About this exercise:
In the entries below, find the line with "(keywords: javascript, typescript)" and the line with "remark-cli (keywords: markdown)". Return those two lines and all lines between them, exactly.

Saved entries:
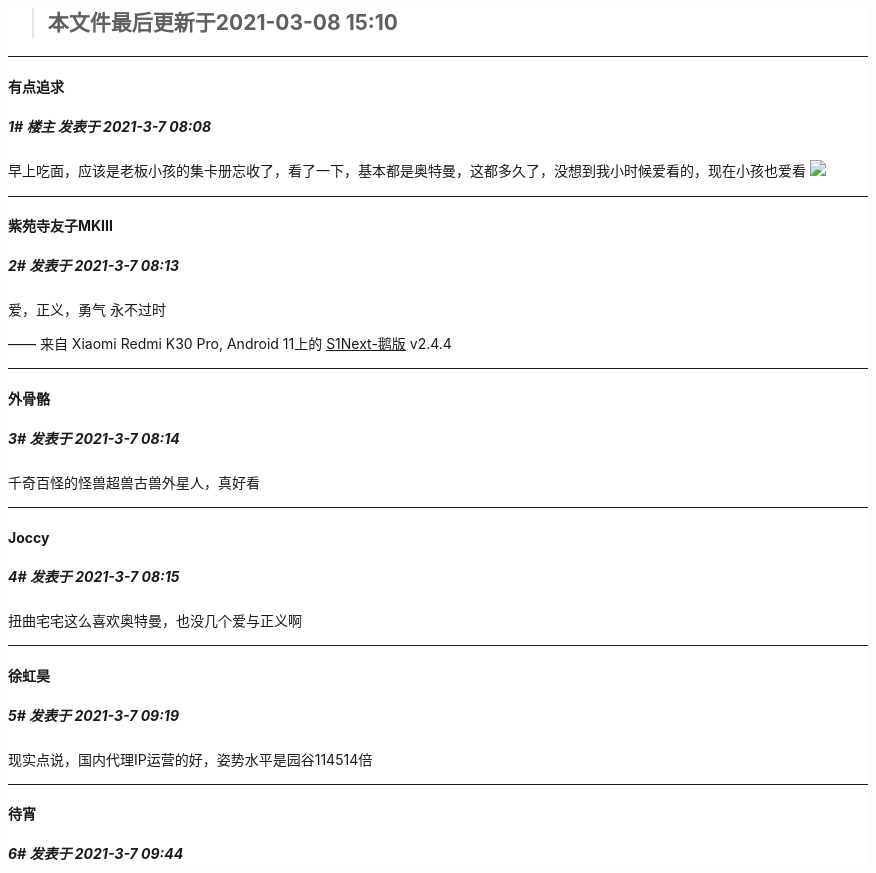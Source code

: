 > ## **本文件最后更新于2021-03-08 15:10** 


-----

####  有点追求  
##### 1#       楼主       发表于 2021-3-7 08:08


早上吃面，应该是老板小孩的集卡册忘收了，看了一下，基本都是奥特曼，这都多久了，没想到我小时候爱看的，现在小孩也爱看
<img src="https://p.sda1.dev/1/76a7a75f752d06cfb63e2cf2f5b54f73/IMG_CMP_52482167.jpeg" referrerpolicy="no-referrer">


-----

####  紫苑寺友子MKIII  
##### 2#       发表于 2021-3-7 08:13


爱，正义，勇气
永不过时

—— 来自 Xiaomi Redmi K30 Pro, Android 11上的 [S1Next-鹅版](https://github.com/ykrank/S1-Next/releases) v2.4.4


-----

####  外骨骼  
##### 3#       发表于 2021-3-7 08:14


千奇百怪的怪兽超兽古兽外星人，真好看


-----

####  Joccy  
##### 4#       发表于 2021-3-7 08:15


扭曲宅宅这么喜欢奥特曼，也没几个爱与正义啊


-----

####  徐虹昊  
##### 5#       发表于 2021-3-7 09:19


现实点说，国内代理IP运营的好，姿势水平是园谷114514倍


-----

####  待宵  
##### 6#       发表于 2021-3-7 09:44

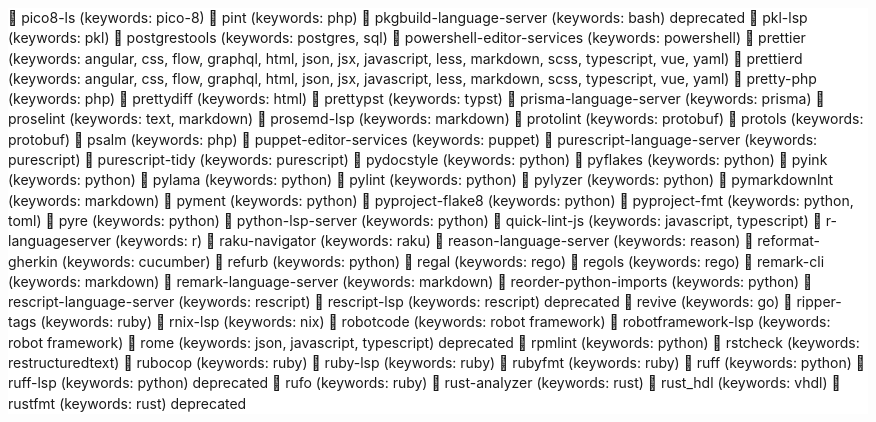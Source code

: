   pico8-ls (keywords: pico-8)
  pint (keywords: php)
  pkgbuild-language-server (keywords: bash) deprecated
  pkl-lsp (keywords: pkl)
  postgrestools (keywords: postgres, sql)
  powershell-editor-services (keywords: powershell)
  prettier (keywords: angular, css, flow, graphql, html, json, jsx, javascript, less, markdown, scss, typescript, vue, yaml)
  prettierd (keywords: angular, css, flow, graphql, html, json, jsx, javascript, less, markdown, scss, typescript, vue, yaml)
  pretty-php (keywords: php)
  prettydiff (keywords: html)
  prettypst (keywords: typst)
  prisma-language-server (keywords: prisma)
  proselint (keywords: text, markdown)
  prosemd-lsp (keywords: markdown)
  protolint (keywords: protobuf)
  protols (keywords: protobuf)
  psalm (keywords: php)
  puppet-editor-services (keywords: puppet)
  purescript-language-server (keywords: purescript)
  purescript-tidy (keywords: purescript)
  pydocstyle (keywords: python)
  pyflakes (keywords: python)
  pyink (keywords: python)
  pylama (keywords: python)
  pylint (keywords: python)
  pylyzer (keywords: python)
  pymarkdownlnt (keywords: markdown)
  pyment (keywords: python)
  pyproject-flake8 (keywords: python)
  pyproject-fmt (keywords: python, toml)
  pyre (keywords: python)
  python-lsp-server (keywords: python)
  quick-lint-js (keywords: javascript, typescript)
  r-languageserver (keywords: r)
  raku-navigator (keywords: raku)
  reason-language-server (keywords: reason)
  reformat-gherkin (keywords: cucumber)
  refurb (keywords: python)
  regal (keywords: rego)
  regols (keywords: rego)
  remark-cli (keywords: markdown)
  remark-language-server (keywords: markdown)
  reorder-python-imports (keywords: python)
  rescript-language-server (keywords: rescript)
  rescript-lsp (keywords: rescript) deprecated
  revive (keywords: go)
  ripper-tags (keywords: ruby)
  rnix-lsp (keywords: nix)
  robotcode (keywords: robot framework)
  robotframework-lsp (keywords: robot framework)
  rome (keywords: json, javascript, typescript) deprecated
  rpmlint (keywords: python)
  rstcheck (keywords: restructuredtext)
  rubocop (keywords: ruby)
  ruby-lsp (keywords: ruby)
  rubyfmt (keywords: ruby)
  ruff (keywords: python)
  ruff-lsp (keywords: python) deprecated
  rufo (keywords: ruby)
  rust-analyzer (keywords: rust)
  rust_hdl (keywords: vhdl)
  rustfmt (keywords: rust) deprecated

Response below:
  quick-lint-js (keywords: javascript, typescript)
  r-languageserver (keywords: r)
  raku-navigator (keywords: raku)
  reason-language-server (keywords: reason)
  reformat-gherkin (keywords: cucumber)
  refurb (keywords: python)
  regal (keywords: rego)
  regols (keywords: rego)
  remark-cli (keywords: markdown)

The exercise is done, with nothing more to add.